Thiocyanate catalyzes myeloperoxidase-initiated lipid oxidation in LDL

There is evidence that LDL oxidation may render the lipoprotein atherogenic. The myeloperoxidase–hydrogen peroxide (MPO/H2O2) system of activated phagocytes may be involved in this process. Chloride is supposed to be the major substrate for MPO, generating reactive hypochlorous acid (HOCl), modifying LDL. The pseudo-halide thiocyanate (SCN−) has been shown to be a suitable substrate for MPO, forming reactive HOSCN/SCN•. As relatively abundant levels of SCN− are found in plasma of smokers—a well-known risk group for cardiovascular disease—the ability of SCN− to act as a catalyst of LDL atherogenic modification by MPO/H2O2 was tested. Measurement of conjugated diene and lipid hydroperoxide formation in LDL preparations exposed to MPO/H2O2 revealed that SCN− catalyzed lipid oxidation in LDL. Chloride did not diminish the effect of SCN− on lipid oxidation. Surprisingly, SCN inhibited the HOCl-mediated apoprotein modification in LDL. Nitrite—recently found to be a substrate for MPO—showed some competing properties.

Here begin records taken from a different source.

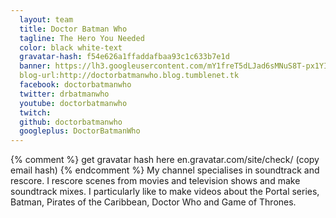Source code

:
 ```yaml
---
  layout: team
  title: Doctor Batman Who
  tagline: The Hero You Needed
  color: black white-text
  gravatar-hash: f54e626a1ffaddafbaa93c1c633b7e1d
  banner: https://lh3.googleusercontent.com/mY1freT5dLJad6sMNuS8T-px1YIsrZOyAV-d-D9JcWN1_OnGBR-A_B6ZYlvd_zMTf9CD1wLmkduRKS7Y96fZqO9OSERthPzGMYTp_WxPsgeSeQO-vLmARll9MdQJ9XHTjoEsDHieLYUgj8-CHvi7ALzgsQRqFYH6_ZRSPflbdOSWyjIwpNSkgFeb13IocAAnsEvsW2mTlF_eP58Q7V2Crjk7GgZSDoB_QibNbfW37UVh9q0vrEhzf9P3Ngn2kXxEW9Ka_3ve2SsoyvzWFB3et1YzTXYgHwk3kOLHyGsI8jbNgBSfbSISuaciAyOKFFYXTQM0IbS3hs3ERxNP7AiC7zQPuRlAAafqe-XTEBSXUBVggnjHeaZ6XrfnNS-Lnqepo9kJoBIPcXO217KlVc4_ICRpYbjj8AiGcu_3LdhAD4DnU-cN6kG1svLca8gETHgfA5XRcUSApaFHxYoUp9A5ak9T8V2jn3M7fB-maMokWKfYEsJNbBTWgWbVaUYUU06EeLWaUFLl5Wx9Kt3caoojfAhXcWpxOWYpIIfnL2ZlBSCXf6phnHIUC-Z1RjeIXbFe-1ASTEhB4oXCT-TnvcbbiEqGCLoPN7h8sG7ol1NPFuaUgfgg=w1006-h566-no 
  blog-url:http://doctorbatmanwho.blog.tumblenet.tk
  facebook: doctorbatmanwho
  twitter: drbatmanwho
  youtube: doctorbatmanwho
  twitch: 
  github: doctorbatmanwho
  googleplus: DoctorBatmanWho
---
```

{% comment %} get gravatar hash here en.gravatar.com/site/check/ (copy email hash) {% endcomment %}
My channel specialises in soundtrack and rescore. I rescore scenes from movies and television shows and make soundtrack mixes. I particularly like to make videos about the Portal series, Batman, Pirates of the Caribbean, Doctor Who and Game of Thrones.

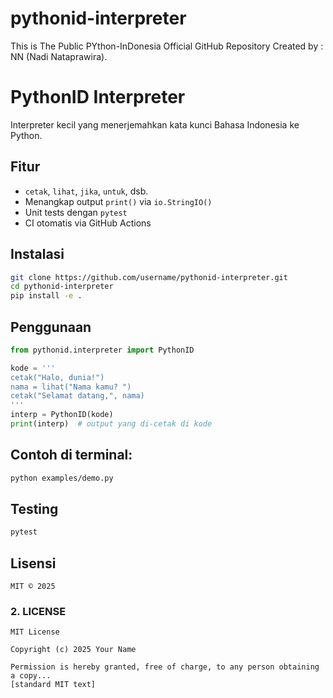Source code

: # pythonid-interpreter
This is The Public PYthon-InDonesia Official GitHub Repository Created by : NN (Nadi Nataprawira).

# PythonID Interpreter

Interpreter kecil yang menerjemahkan kata kunci Bahasa Indonesia ke Python.

## Fitur

- `cetak`, `lihat`, `jika`, `untuk`, dsb.
- Menangkap output `print()` via `io.StringIO()`
- Unit tests dengan `pytest`
- CI otomatis via GitHub Actions

## Instalasi

```bash
git clone https://github.com/username/pythonid-interpreter.git
cd pythonid-interpreter
pip install -e .
```

## Penggunaan
```python
from pythonid.interpreter import PythonID

kode = '''
cetak("Halo, dunia!")
nama = lihat("Nama kamu? ")
cetak("Selamat datang,", nama)
'''
interp = PythonID(kode)
print(interp)  # output yang di-cetak di kode
```

## Contoh di terminal:
```bash
python examples/demo.py
```

## Testing
```bash
pytest
```

## Lisensi
```text
MIT © 2025
```

### 2. LICENSE

```text
MIT License

Copyright (c) 2025 Your Name

Permission is hereby granted, free of charge, to any person obtaining a copy...
[standard MIT text]
```
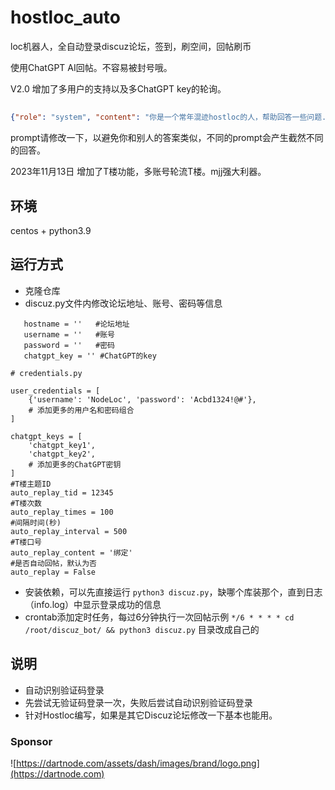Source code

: # hostloc_auto
loc机器人，全自动登录discuz论坛，签到，刷空间，回帖刷币

使用ChatGPT AI回帖。不容易被封号哦。

V2.0 增加了多用户的支持以及多ChatGPT key的轮询。

##
```json
{"role": "system", "content": "你是一个常年混迹hostloc的人，帮助回答一些问题."},
```
prompt请修改一下，以避免你和别人的答案类似，不同的prompt会产生截然不同的回答。

2023年11月13日 增加了T楼功能，多账号轮流T楼。mjj强大利器。

## 环境
centos + python3.9

## 运行方式
 - 克隆仓库
 - discuz.py文件内修改论坛地址、账号、密码等信息

 ```
    hostname = ''   #论坛地址
    username = ''   #账号
    password = ''   #密码
    chatgpt_key = '' #ChatGPT的key
```

```angular2html
# credentials.py

user_credentials = [
    {'username': 'NodeLoc', 'password': 'Acbd1324!@#'},
    # 添加更多的用户名和密码组合
]

chatgpt_keys = [
    'chatgpt_key1',
    'chatgpt_key2',
    # 添加更多的ChatGPT密钥
]
#T楼主题ID
auto_replay_tid = 12345
#T楼次数
auto_replay_times = 100
#间隔时间(秒)
auto_replay_interval = 500
#T楼口号
auto_replay_content = '绑定'
#是否自动回帖，默认为否
auto_replay = False
```

 - 安装依赖，可以先直接运行 `python3 discuz.py`，缺哪个库装那个，直到日志（info.log）中显示登录成功的信息
 - crontab添加定时任务，每过6分钟执行一次回帖示例 `*/6 * * * * cd /root/discuz_bot/ && python3 discuz.py` 目录改成自己的

## 说明
 - 自动识别验证码登录
 - 先尝试无验证码登录一次，失败后尝试自动识别验证码登录
 - 针对Hostloc编写，如果是其它Discuz论坛修改一下基本也能用。

### Sponsor 
![https://dartnode.com/assets/dash/images/brand/logo.png](https://dartnode.com)

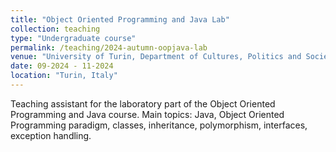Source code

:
 ```yaml
---
title: "Object Oriented Programming and Java Lab"
collection: teaching
type: "Undergraduate course"
permalink: /teaching/2024-autumn-oopjava-lab
venue: "University of Turin, Department of Cultures, Politics and Society"
date: 09-2024 - 11-2024
location: "Turin, Italy"
---
```


Teaching assistant for the laboratory part of the Object Oriented Programming and Java course. Main topics: Java, Object Oriented Programming paradigm, classes, inheritance, polymorphism, interfaces, exception handling.

<!-- Heading 1
======

Heading 2
======

Heading 3
====== -->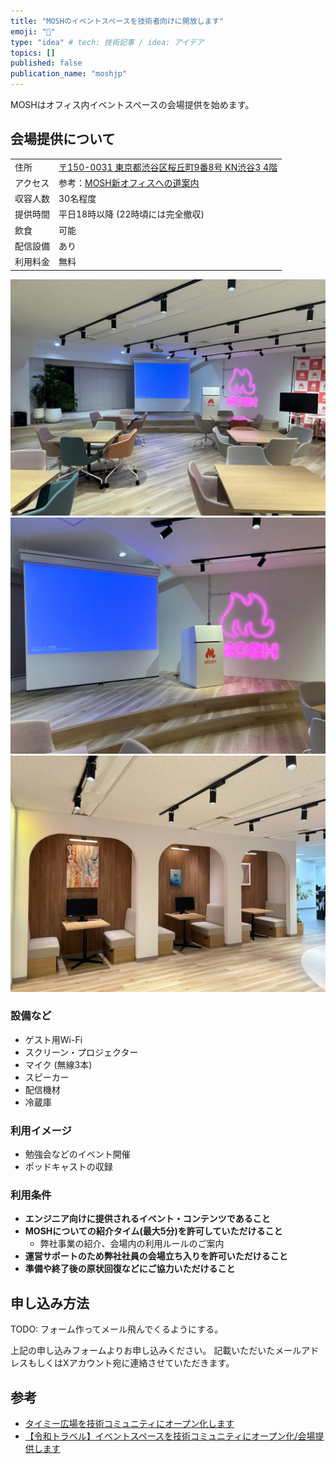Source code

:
 ```yaml
---
title: "MOSHのイベントスペースを技術者向けに開放します"
emoji: "🏢"
type: "idea" # tech: 技術記事 / idea: アイデア
topics: []
published: false
publication_name: "moshjp"
---
```


MOSHはオフィス内イベントスペースの会場提供を始めます。

## 会場提供について

| | |
| --- | --- |
| 住所 | [〒150-0031 東京都渋谷区桜丘町9番8号 KN渋谷3 4階](https://maps.app.goo.gl/qAEc8wT8CbDoNbQY9) |
| アクセス | 参考：[MOSH新オフィスへの道案内](https://moshjp.notion.site/MOSH-1e0647fa6ef680d79835d8e4a740ed9c) |
| 収容人数 | 30名程度 |
| 提供時間 | 平日18時以降 (22時頃には完全撤収) |
| 飲食 | 可能 |
| 配信設備 | あり |
| 利用料金 | 無料 |

![](/images/7f7558664d348c/office-1.jpg)
![](/images/7f7558664d348c/office-2.jpg)
![](/images/7f7558664d348c/office-3.jpg)

### 設備など

- ゲスト用Wi-Fi
- スクリーン・プロジェクター
- マイク (無線3本)
- スピーカー
- 配信機材
- 冷蔵庫

### 利用イメージ

- 勉強会などのイベント開催
- ポッドキャストの収録

### 利用条件

- **エンジニア向けに提供されるイベント・コンテンツであること**
- **MOSHについての紹介タイム(最大5分)を許可していただけること**
  - 弊社事業の紹介、会場内の利用ルールのご案内
- **運営サポートのため弊社社員の会場立ち入りを許可いただけること**
- **準備や終了後の原状回復などにご協力いただけること**

## 申し込み方法

TODO: フォーム作ってメール飛んでくるようにする。

上記の申し込みフォームよりお申し込みください。
記載いただいたメールアドレスもしくはXアカウント宛に連絡させていただきます。

## 参考

- [タイミー広場を技術コミュニティにオープン化します](https://note.com/r_kawamata/n/nb3157e12819c)
- [【令和トラベル】イベントスペースを技術コミュニティにオープン化/会場提供します](https://engineering.reiwatravel.co.jp/blog/newt-community-space-open)
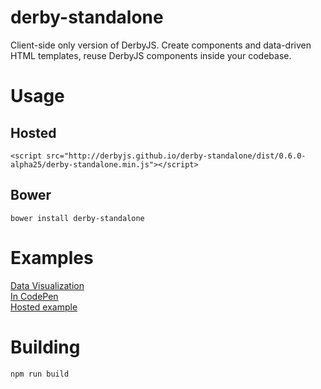 derby-standalone
================

Client-side only version of DerbyJS. Create components and data-driven HTML templates, reuse DerbyJS components inside your codebase.


# Usage

## Hosted
```
<script src="http://derbyjs.github.io/derby-standalone/dist/0.6.0-alpha25/derby-standalone.min.js"></script>
```

## Bower
```
bower install derby-standalone
```


# Examples

[Data Visualization](http://enjalot.github.io/pinyin/)  
[In CodePen](http://codepen.io/enjalot/pen/JpxGn)  
[Hosted example](http://derbyjs.github.io/derby-standalone/example/)  


# Building

```
npm run build
```
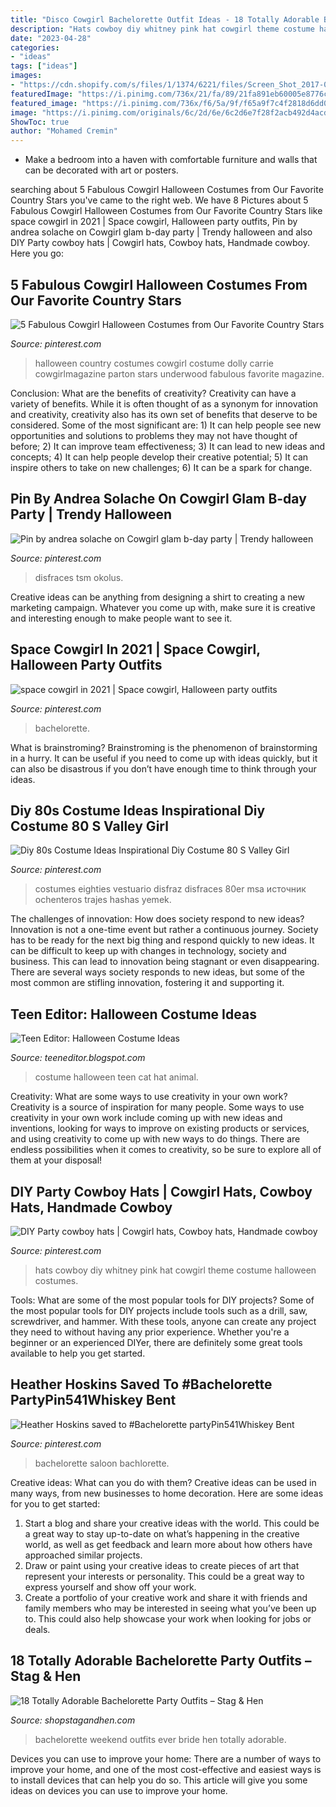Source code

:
 ```yaml
---
title: "Disco Cowgirl Bachelorette Outfit Ideas - 18 Totally Adorable Bachelorette Party Outfits – Stag &amp; Hen"
description: "Hats cowboy diy whitney pink hat cowgirl theme costume halloween costumes"
date: "2023-04-28"
categories:
- "ideas"
tags: ["ideas"]
images:
- "https://cdn.shopify.com/s/files/1/1374/6221/files/Screen_Shot_2017-06-21_at_6.43.28_PM_grande.png?v=1498085042"
featuredImage: "https://i.pinimg.com/736x/21/fa/89/21fa891eb60005e8776c73f6a5cecb4d.jpg"
featured_image: "https://i.pinimg.com/736x/f6/5a/9f/f65a9f7c4f2818d6dd0ed1e38890b7a4--cowgirl-halloween-costume-halloween-costume-ideas.jpg"
image: "https://i.pinimg.com/originals/6c/2d/6e/6c2d6e7f28f2acb492d4acd24744a9b4.jpg"
ShowToc: true
author: "Mohamed Cremin"
---
```



- Make a bedroom into a haven with comfortable furniture and walls that can be decorated with art or posters.

	

		
searching about 5 Fabulous Cowgirl Halloween Costumes from Our Favorite Country Stars you've came to the right web. We have 8 Pictures about 5 Fabulous Cowgirl Halloween Costumes from Our Favorite Country Stars like space cowgirl in 2021 | Space cowgirl, Halloween party outfits, Pin by andrea solache on Cowgirl glam b-day party | Trendy halloween and also DIY Party cowboy hats | Cowgirl hats, Cowboy hats, Handmade cowboy. Here you go:
		
    
## 5 Fabulous Cowgirl Halloween Costumes From Our Favorite Country Stars

<img loading=lazy src="https://i.pinimg.com/736x/f6/5a/9f/f65a9f7c4f2818d6dd0ed1e38890b7a4--cowgirl-halloween-costume-halloween-costume-ideas.jpg" onerror="this.onerror=null;this.src='https://tse3.mm.bing.net/th?id=OIP.JkIULV_UrPToCCG5j9-xMAHaHa&amp;pid=15.1';" alt="5 Fabulous Cowgirl Halloween Costumes from Our Favorite Country Stars">

_Source: pinterest.com_

>halloween country costumes cowgirl costume dolly carrie cowgirlmagazine parton stars underwood fabulous favorite magazine. 

	

Conclusion: What are the benefits of creativity?
Creativity can have a variety of benefits. While it is often thought of as a synonym for innovation and creativity, creativity also has its own set of benefits that deserve to be considered. Some of the most significant are: 1) It can help people see new opportunities and solutions to problems they may not have thought of before; 2) It can improve team effectiveness; 3) It can lead to new ideas and concepts; 4) It can help people develop their creative potential; 5) It can inspire others to take on new challenges; 6) It can be a spark for change.

    
## Pin By Andrea Solache On Cowgirl Glam B-day Party | Trendy Halloween

<img loading=lazy src="https://i.pinimg.com/originals/47/78/a1/4778a1190b8f73b2097ee6da7b597490.jpg" onerror="this.onerror=null;this.src='https://tse1.mm.bing.net/th?id=OIP.1-2nZbQQTZq6EOFzjtoKhAHaIW&amp;pid=15.1';" alt="Pin by andrea solache on Cowgirl glam b-day party | Trendy halloween">

_Source: pinterest.com_

>disfraces tsm okolus. 

	

Creative ideas can be anything from designing a shirt to creating a new marketing campaign. Whatever you come up with, make sure it is creative and interesting enough to make people want to see it.

    
## Space Cowgirl In 2021 | Space Cowgirl, Halloween Party Outfits

<img loading=lazy src="https://i.pinimg.com/736x/21/fa/89/21fa891eb60005e8776c73f6a5cecb4d.jpg" onerror="this.onerror=null;this.src='https://tse1.mm.bing.net/th?id=OIP.YWnqGwCXQr3wZdJ6KLHUPwHaLF&amp;pid=15.1';" alt="space cowgirl in 2021 | Space cowgirl, Halloween party outfits">

_Source: pinterest.com_

>bachelorette. 

	

What is brainstroming? Brainstroming is the phenomenon of brainstorming in a hurry. It can be useful if you need to come up with ideas quickly, but it can also be disastrous if you don’t have enough time to think through your ideas.

    
## Diy 80s Costume Ideas Inspirational Diy Costume 80 S Valley Girl

<img loading=lazy src="https://i.pinimg.com/originals/36/70/0d/36700dd603d8c0161e75292ac2517e71.jpg" onerror="this.onerror=null;this.src='https://tse4.mm.bing.net/th?id=OIP.YtEpEM09GXRv91-XapWf8gHaHa&amp;pid=15.1';" alt="Diy 80s Costume Ideas Inspirational Diy Costume 80 S Valley Girl">

_Source: pinterest.com_

>costumes eighties vestuario disfraz disfraces 80er msa источник ochenteros trajes hashas yemek. 

	

The challenges of innovation: How does society respond to new ideas?
Innovation is not a one-time event but rather a continuous journey. Society has to be ready for the next big thing and respond quickly to new ideas. It can be difficult to keep up with changes in technology, society and business. This can lead to innovation being stagnant or even disappearing. There are several ways society responds to new ideas, but some of the most common are stifling innovation, fostering it and supporting it.

    
## Teen Editor: Halloween Costume Ideas

<img loading=lazy src="https://3.bp.blogspot.com/-J_U5DrTiPYo/TqsVxSej9BI/AAAAAAAAAAM/k7lcN1LPQvM/s1600/Costume+1.jpg" onerror="this.onerror=null;this.src='https://tse2.mm.bing.net/th?id=OIP.pZqModepKOVVLfzritFs7gAAAA&amp;pid=15.1';" alt="Teen Editor: Halloween Costume Ideas">

_Source: teeneditor.blogspot.com_

>costume halloween teen cat hat animal. 

	

Creativity: What are some ways to use creativity in your own work?
Creativity is a source of inspiration for many people. Some ways to use creativity in your own work include coming up with new ideas and inventions, looking for ways to improve on existing products or services, and using creativity to come up with new ways to do things. There are endless possibilities when it comes to creativity, so be sure to explore all of them at your disposal!

    
## DIY Party Cowboy Hats | Cowgirl Hats, Cowboy Hats, Handmade Cowboy

<img loading=lazy src="https://i.pinimg.com/originals/80/c9/5c/80c95c0313b04e71b056fc6d4f0175d8.jpg" onerror="this.onerror=null;this.src='https://tse4.mm.bing.net/th?id=OIP.1XDqfEbrxT9ILMKEuM7l9wHaN-&amp;pid=15.1';" alt="DIY Party cowboy hats | Cowgirl hats, Cowboy hats, Handmade cowboy">

_Source: pinterest.com_

>hats cowboy diy whitney pink hat cowgirl theme costume halloween costumes. 

	

Tools: What are some of the most popular tools for DIY projects?
Some of the most popular tools for DIY projects include tools such as a drill, saw, screwdriver, and hammer. With these tools, anyone can create any project they need to without having any prior experience. Whether you're a beginner or an experienced DIYer, there are definitely some great tools available to help you get started.

    
## Heather Hoskins Saved To #Bachelorette PartyPin541Whiskey Bent

<img loading=lazy src="https://i.pinimg.com/originals/6c/2d/6e/6c2d6e7f28f2acb492d4acd24744a9b4.jpg" onerror="this.onerror=null;this.src='https://tse4.mm.bing.net/th?id=OIP.Z036rYJE59p85BKvoJ1SdAHaE7&amp;pid=15.1';" alt="Heather Hoskins saved to #Bachelorette partyPin541Whiskey Bent">

_Source: pinterest.com_

>bachelorette saloon bachlorette. 

	

Creative ideas: What can you do with them?
Creative ideas can be used in many ways, from new businesses to home decoration. Here are some ideas for you to get started: 
1. Start a blog and share your creative ideas with the world. This could be a great way to stay up-to-date on what’s happening in the creative world, as well as get feedback and learn more about how others have approached similar projects. 
2. Draw or paint using your creative ideas to create pieces of art that represent your interests or personality. This could be a great way to express yourself and show off your work. 
3. Create a portfolio of your creative work and share it with friends and family members who may be interested in seeing what you’ve been up to. This could also help showcase your work when looking for jobs or deals. 

    
## 18 Totally Adorable Bachelorette Party Outfits – Stag &amp; Hen

<img loading=lazy src="https://cdn.shopify.com/s/files/1/1374/6221/files/Screen_Shot_2017-06-21_at_6.43.28_PM_grande.png?v=1498085042" onerror="this.onerror=null;this.src='https://tse4.mm.bing.net/th?id=OIP.P8zNgkY6rOCpk0SalpFcYQHaFo&amp;pid=15.1';" alt="18 Totally Adorable Bachelorette Party Outfits – Stag &amp; Hen">

_Source: shopstagandhen.com_

>bachelorette weekend outfits ever bride hen totally adorable. 

	

Devices you can use to improve your home:
There are a number of ways to improve your home, and one of the most cost-effective and easiest ways is to install devices that can help you do so. This article will give you some ideas on devices you can use to improve your home.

MPO-mediated lipid oxidation was inhibited by heme poisons (azide, cyanide) and catalase. Ascorbic acid was the most effective compound in inhibiting the SCN−-catalyzed reaction. Bilirubin showed some action, whereas tocopherol was ineffective. When LDL oxidation was performed with activated human neutrophils, which employ the MPO pathway, SCN− catalyzed the cell-mediated LDL oxidation. The MPO/H2O2/SCN− system may have the potential to play a significant role in the oxidative modification of LDL—an observation further pointing to the link between the long-recognized risk factors of atherosclerosis: elevated levels of LDL and smoking.